▶ [Work item] The whole listing, repeated exactly, is what this task asks for.

▶ [Data in this exercise]
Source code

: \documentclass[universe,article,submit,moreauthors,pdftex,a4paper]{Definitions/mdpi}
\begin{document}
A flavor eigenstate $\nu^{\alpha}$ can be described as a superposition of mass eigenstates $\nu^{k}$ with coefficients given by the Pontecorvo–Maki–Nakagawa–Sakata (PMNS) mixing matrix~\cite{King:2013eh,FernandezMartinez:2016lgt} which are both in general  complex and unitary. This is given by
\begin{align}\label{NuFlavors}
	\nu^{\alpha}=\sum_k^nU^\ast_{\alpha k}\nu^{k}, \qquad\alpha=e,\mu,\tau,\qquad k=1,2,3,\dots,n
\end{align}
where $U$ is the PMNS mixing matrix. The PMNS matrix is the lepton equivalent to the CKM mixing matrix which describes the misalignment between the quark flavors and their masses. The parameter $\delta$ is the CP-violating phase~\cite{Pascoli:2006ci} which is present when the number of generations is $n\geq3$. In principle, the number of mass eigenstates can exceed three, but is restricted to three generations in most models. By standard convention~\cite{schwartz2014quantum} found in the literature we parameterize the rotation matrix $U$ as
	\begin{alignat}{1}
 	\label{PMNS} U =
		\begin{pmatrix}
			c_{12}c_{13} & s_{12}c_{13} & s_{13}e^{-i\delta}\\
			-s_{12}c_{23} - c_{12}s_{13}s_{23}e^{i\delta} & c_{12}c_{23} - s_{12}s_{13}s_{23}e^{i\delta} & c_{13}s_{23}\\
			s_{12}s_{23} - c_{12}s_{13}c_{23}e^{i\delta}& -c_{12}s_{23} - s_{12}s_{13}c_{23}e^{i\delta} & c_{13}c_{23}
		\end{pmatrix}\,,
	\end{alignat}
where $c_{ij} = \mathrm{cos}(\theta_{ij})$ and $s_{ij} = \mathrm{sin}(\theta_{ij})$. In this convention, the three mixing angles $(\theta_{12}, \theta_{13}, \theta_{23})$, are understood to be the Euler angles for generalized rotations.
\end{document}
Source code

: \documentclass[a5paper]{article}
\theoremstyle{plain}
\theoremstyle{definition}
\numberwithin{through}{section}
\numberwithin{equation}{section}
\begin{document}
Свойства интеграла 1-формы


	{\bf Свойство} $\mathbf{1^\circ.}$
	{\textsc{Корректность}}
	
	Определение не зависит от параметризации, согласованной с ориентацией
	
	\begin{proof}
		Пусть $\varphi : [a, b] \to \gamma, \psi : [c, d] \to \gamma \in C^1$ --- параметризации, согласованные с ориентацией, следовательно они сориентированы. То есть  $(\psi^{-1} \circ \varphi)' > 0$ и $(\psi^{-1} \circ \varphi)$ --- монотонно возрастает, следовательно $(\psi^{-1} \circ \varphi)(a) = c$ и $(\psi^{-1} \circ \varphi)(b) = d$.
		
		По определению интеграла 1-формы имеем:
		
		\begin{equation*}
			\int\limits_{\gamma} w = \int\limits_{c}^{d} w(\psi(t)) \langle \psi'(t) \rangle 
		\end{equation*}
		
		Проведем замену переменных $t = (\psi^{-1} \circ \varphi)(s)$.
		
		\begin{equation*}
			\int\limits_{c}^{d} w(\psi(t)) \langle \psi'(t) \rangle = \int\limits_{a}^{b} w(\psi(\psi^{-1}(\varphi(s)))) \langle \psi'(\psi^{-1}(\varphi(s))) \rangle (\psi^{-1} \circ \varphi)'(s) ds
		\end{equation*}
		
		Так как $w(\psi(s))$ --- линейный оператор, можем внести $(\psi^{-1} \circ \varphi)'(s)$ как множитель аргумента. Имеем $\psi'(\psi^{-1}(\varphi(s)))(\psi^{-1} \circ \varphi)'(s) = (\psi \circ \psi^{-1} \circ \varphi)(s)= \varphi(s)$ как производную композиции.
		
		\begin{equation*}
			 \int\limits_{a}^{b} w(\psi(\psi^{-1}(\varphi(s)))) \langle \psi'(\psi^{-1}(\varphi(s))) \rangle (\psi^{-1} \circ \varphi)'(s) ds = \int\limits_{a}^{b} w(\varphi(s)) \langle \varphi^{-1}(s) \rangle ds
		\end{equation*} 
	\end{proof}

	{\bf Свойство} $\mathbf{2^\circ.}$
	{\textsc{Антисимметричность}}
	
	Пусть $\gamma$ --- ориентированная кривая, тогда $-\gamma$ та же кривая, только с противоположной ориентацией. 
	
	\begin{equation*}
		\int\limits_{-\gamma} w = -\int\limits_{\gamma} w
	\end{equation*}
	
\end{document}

▶ [Problem solution]
Source code

: \documentclass[universe,article,submit,moreauthors,pdftex,a4paper]{Definitions/mdpi}
\begin{document}
A flavor eigenstate $\nu^{\alpha}$ can be described as a superposition of mass eigenstates $\nu^{k}$ with coefficients given by the Pontecorvo–Maki–Nakagawa–Sakata (PMNS) mixing matrix~\cite{King:2013eh,FernandezMartinez:2016lgt} which are both in general  complex and unitary. This is given by
\begin{align}\label{NuFlavors}
	\nu^{\alpha}=\sum_k^nU^\ast_{\alpha k}\nu^{k}, \qquad\alpha=e,\mu,\tau,\qquad k=1,2,3,\dots,n
\end{align}
where $U$ is the PMNS mixing matrix. The PMNS matrix is the lepton equivalent to the CKM mixing matrix which describes the misalignment between the quark flavors and their masses. The parameter $\delta$ is the CP-violating phase~\cite{Pascoli:2006ci} which is present when the number of generations is $n\geq3$. In principle, the number of mass eigenstates can exceed three, but is restricted to three generations in most models. By standard convention~\cite{schwartz2014quantum} found in the literature we parameterize the rotation matrix $U$ as
	\begin{alignat}{1}
 	\label{PMNS} U =
		\begin{pmatrix}
			c_{12}c_{13} & s_{12}c_{13} & s_{13}e^{-i\delta}\\
			-s_{12}c_{23} - c_{12}s_{13}s_{23}e^{i\delta} & c_{12}c_{23} - s_{12}s_{13}s_{23}e^{i\delta} & c_{13}s_{23}\\
			s_{12}s_{23} - c_{12}s_{13}c_{23}e^{i\delta}& -c_{12}s_{23} - s_{12}s_{13}c_{23}e^{i\delta} & c_{13}c_{23}
		\end{pmatrix}\,,
	\end{alignat}
where $c_{ij} = \mathrm{cos}(\theta_{ij})$ and $s_{ij} = \mathrm{sin}(\theta_{ij})$. In this convention, the three mixing angles $(\theta_{12}, \theta_{13}, \theta_{23})$, are understood to be the Euler angles for generalized rotations.
\end{document}
Source code

: \documentclass[a5paper]{article}
\theoremstyle{plain}
\theoremstyle{definition}
\numberwithin{through}{section}
\numberwithin{equation}{section}
\begin{document}
Свойства интеграла 1-формы


	{\bf Свойство} $\mathbf{1^\circ.}$
	{\textsc{Корректность}}
	
	Определение не зависит от параметризации, согласованной с ориентацией
	
	\begin{proof}
		Пусть $\varphi : [a, b] \to \gamma, \psi : [c, d] \to \gamma \in C^1$ --- параметризации, согласованные с ориентацией, следовательно они сориентированы. То есть  $(\psi^{-1} \circ \varphi)' > 0$ и $(\psi^{-1} \circ \varphi)$ --- монотонно возрастает, следовательно $(\psi^{-1} \circ \varphi)(a) = c$ и $(\psi^{-1} \circ \varphi)(b) = d$.
		
		По определению интеграла 1-формы имеем:
		
		\begin{equation*}
			\int\limits_{\gamma} w = \int\limits_{c}^{d} w(\psi(t)) \langle \psi'(t) \rangle 
		\end{equation*}
		
		Проведем замену переменных $t = (\psi^{-1} \circ \varphi)(s)$.
		
		\begin{equation*}
			\int\limits_{c}^{d} w(\psi(t)) \langle \psi'(t) \rangle = \int\limits_{a}^{b} w(\psi(\psi^{-1}(\varphi(s)))) \langle \psi'(\psi^{-1}(\varphi(s))) \rangle (\psi^{-1} \circ \varphi)'(s) ds
		\end{equation*}
		
		Так как $w(\psi(s))$ --- линейный оператор, можем внести $(\psi^{-1} \circ \varphi)'(s)$ как множитель аргумента. Имеем $\psi'(\psi^{-1}(\varphi(s)))(\psi^{-1} \circ \varphi)'(s) = (\psi \circ \psi^{-1} \circ \varphi)(s)= \varphi(s)$ как производную композиции.
		
		\begin{equation*}
			 \int\limits_{a}^{b} w(\psi(\psi^{-1}(\varphi(s)))) \langle \psi'(\psi^{-1}(\varphi(s))) \rangle (\psi^{-1} \circ \varphi)'(s) ds = \int\limits_{a}^{b} w(\varphi(s)) \langle \varphi^{-1}(s) \rangle ds
		\end{equation*} 
	\end{proof}

	{\bf Свойство} $\mathbf{2^\circ.}$
	{\textsc{Антисимметричность}}
	
	Пусть $\gamma$ --- ориентированная кривая, тогда $-\gamma$ та же кривая, только с противоположной ориентацией. 
	
	\begin{equation*}
		\int\limits_{-\gamma} w = -\int\limits_{\gamma} w
	\end{equation*}
	
\end{document}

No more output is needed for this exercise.